Palo Alto Networks - LDAP and Group Mapping config guide
In order to configure your Palo Alto Networks firewall to do filtering based on Active Directory (LDAP) user groups, you have to configured the firewall to poll your domain controllers for group membership information. The User-ID agents only identify the user names of your users, but in order to sort them into groups, you have to configure Group Mapping.
What you'll need:
- The name and IP address of your domain controllers (and the domain)
- A Bind DN and password of an AD administrator (CN, OU, DC, etc)
- The Active Directory groups you want to add to Group Mapping
Create LDAP Profile
The first step is to go to the LDAP Server Profiles section under the Device tab. We'll be Adding a new LDAP Server Profile.
For the server column, just fill in the name of the server. Obviously you put the IP address into the address column. Finally, pick your LDAP port, which is 389 by default.
For domain, you want the NETBIOS name of your domain, NOT the FQDN. If you put the FQDN in here, you'll get a mismatch from your User-ID agent and nothing will work. Select 'active-directory' for the LDAP type, and then fill in the base with your base domain LDAP string.

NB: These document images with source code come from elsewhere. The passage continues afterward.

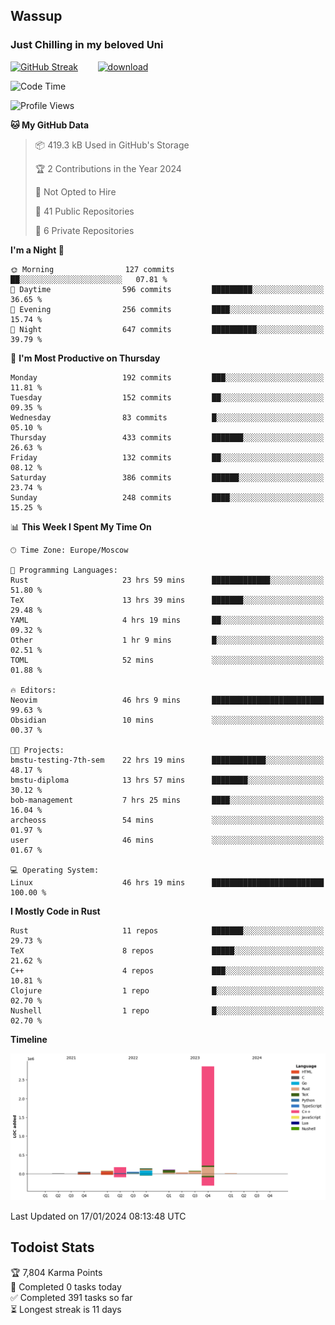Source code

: ## Wassup 
### Just Chilling in my beloved Uni 

<!--
-->

[![GitHub Streak](http://github-readme-streak-stats.herokuapp.com?user=archeoss&theme=shades-of-purple&hide_border=true&date_format=j%20M%5B%20Y%5D)](https://git.io/streak-stats)&nbsp;&nbsp;&nbsp;&nbsp;&nbsp;&nbsp;&nbsp;&nbsp;[![download](https://user-images.githubusercontent.com/68448737/147796309-d8b65b1d-4dde-40d9-b03a-2b42aaa6cd43.jpeg)
](http://bmstu.ru/)

<!--START_SECTION:waka-->
![Code Time](http://img.shields.io/badge/Code%20Time-2%2C387%20hrs%2014%20mins-blue)

![Profile Views](http://img.shields.io/badge/Profile%20Views-27-blue)

**🐱 My GitHub Data** 

> 📦 419.3 kB Used in GitHub's Storage 
 > 
> 🏆 2 Contributions in the Year 2024
 > 
> 🚫 Not Opted to Hire
 > 
> 📜 41 Public Repositories 
 > 
> 🔑 6 Private Repositories 
 > 
**I'm a Night 🦉** 

```text
🌞 Morning                127 commits         ██░░░░░░░░░░░░░░░░░░░░░░░   07.81 % 
🌆 Daytime                596 commits         █████████░░░░░░░░░░░░░░░░   36.65 % 
🌃 Evening                256 commits         ████░░░░░░░░░░░░░░░░░░░░░   15.74 % 
🌙 Night                  647 commits         ██████████░░░░░░░░░░░░░░░   39.79 % 
```
📅 **I'm Most Productive on Thursday** 

```text
Monday                   192 commits         ███░░░░░░░░░░░░░░░░░░░░░░   11.81 % 
Tuesday                  152 commits         ██░░░░░░░░░░░░░░░░░░░░░░░   09.35 % 
Wednesday                83 commits          █░░░░░░░░░░░░░░░░░░░░░░░░   05.10 % 
Thursday                 433 commits         ███████░░░░░░░░░░░░░░░░░░   26.63 % 
Friday                   132 commits         ██░░░░░░░░░░░░░░░░░░░░░░░   08.12 % 
Saturday                 386 commits         ██████░░░░░░░░░░░░░░░░░░░   23.74 % 
Sunday                   248 commits         ████░░░░░░░░░░░░░░░░░░░░░   15.25 % 
```


📊 **This Week I Spent My Time On** 

```text
🕑︎ Time Zone: Europe/Moscow

💬 Programming Languages: 
Rust                     23 hrs 59 mins      █████████████░░░░░░░░░░░░   51.80 % 
TeX                      13 hrs 39 mins      ███████░░░░░░░░░░░░░░░░░░   29.48 % 
YAML                     4 hrs 19 mins       ██░░░░░░░░░░░░░░░░░░░░░░░   09.32 % 
Other                    1 hr 9 mins         █░░░░░░░░░░░░░░░░░░░░░░░░   02.51 % 
TOML                     52 mins             ░░░░░░░░░░░░░░░░░░░░░░░░░   01.88 % 

🔥 Editors: 
Neovim                   46 hrs 9 mins       █████████████████████████   99.63 % 
Obsidian                 10 mins             ░░░░░░░░░░░░░░░░░░░░░░░░░   00.37 % 

🐱‍💻 Projects: 
bmstu-testing-7th-sem    22 hrs 19 mins      ████████████░░░░░░░░░░░░░   48.17 % 
bmstu-diploma            13 hrs 57 mins      ████████░░░░░░░░░░░░░░░░░   30.12 % 
bob-management           7 hrs 25 mins       ████░░░░░░░░░░░░░░░░░░░░░   16.04 % 
archeoss                 54 mins             ░░░░░░░░░░░░░░░░░░░░░░░░░   01.97 % 
user                     46 mins             ░░░░░░░░░░░░░░░░░░░░░░░░░   01.67 % 

💻 Operating System: 
Linux                    46 hrs 19 mins      █████████████████████████   100.00 % 
```

**I Mostly Code in Rust** 

```text
Rust                     11 repos            ███████░░░░░░░░░░░░░░░░░░   29.73 % 
TeX                      8 repos             █████░░░░░░░░░░░░░░░░░░░░   21.62 % 
C++                      4 repos             ███░░░░░░░░░░░░░░░░░░░░░░   10.81 % 
Clojure                  1 repo              █░░░░░░░░░░░░░░░░░░░░░░░░   02.70 % 
Nushell                  1 repo              █░░░░░░░░░░░░░░░░░░░░░░░░   02.70 % 
```



**Timeline**

![Lines of Code chart](https://raw.githubusercontent.com/archeoss/archeoss/master/assets/bar_graph.png)


 Last Updated on 17/01/2024 08:13:48 UTC
<!--END_SECTION:waka-->

## Todoist Stats

<!-- TODO-IST:START -->
🏆  7,804 Karma Points           
🌸  Completed 0 tasks today           
✅  Completed 391 tasks so far           
⏳  Longest streak is 11 days
<!-- TODO-IST:END -->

The Bind DN is the user account that the firewall will try authenticating with. If you set your view to Advanced in ADUC, you can go to the Attribute Editor tab of the user object and just copy the DN right from Active Directory. Enter in the user's password. I suggest using a service account for this.
Create a Group Mapping
You'll now be navigating to the Group Mapping Settings tab, which is the User Identification section, under the Device tab. We'll be making a new mapping.
First, select the server profile that you just created. The update interval is the time between group refreshes, in seconds, so set it to something like 60 seconds. Finally, change the default object class to 'user' instead of 'person'. Leave everything else at the default, then hit the group include list tab at the top.
Navigate the directory on the left and select the groups you'd like to map. You need to map any groups that you'll be using in policies. In my case, I picked the "pan_nofacebook" group in order to block Facebook for certain users. If you're not able to navigate the LDAP tree on the left, check your server profile for any errors.
Create a Group-based Policy
Now that we've created our group mappings, we can use these Active Directory groups in our security policies. I whipped up a quick URL Filtering Profile to block social networking sites.
Head over to the Security section under the Policies tab, and we'll put all the pieces together.
Create your policy from your Trust to Untrust zones, and select the Active Directory group in the source user section.
The groups you've selected for mapping with automatically show up when you go to add a source user. Now, go to the Actions tab.
I've selected my URL Filtering profile of 'nofacebook' which will block social networking for the users, while allowing all other traffic through. This policy will only apply to users that are in the 'pan_nofacebook' group that have their User-ID mapped by the User-ID agents. The final product results in targeted URL filtering application.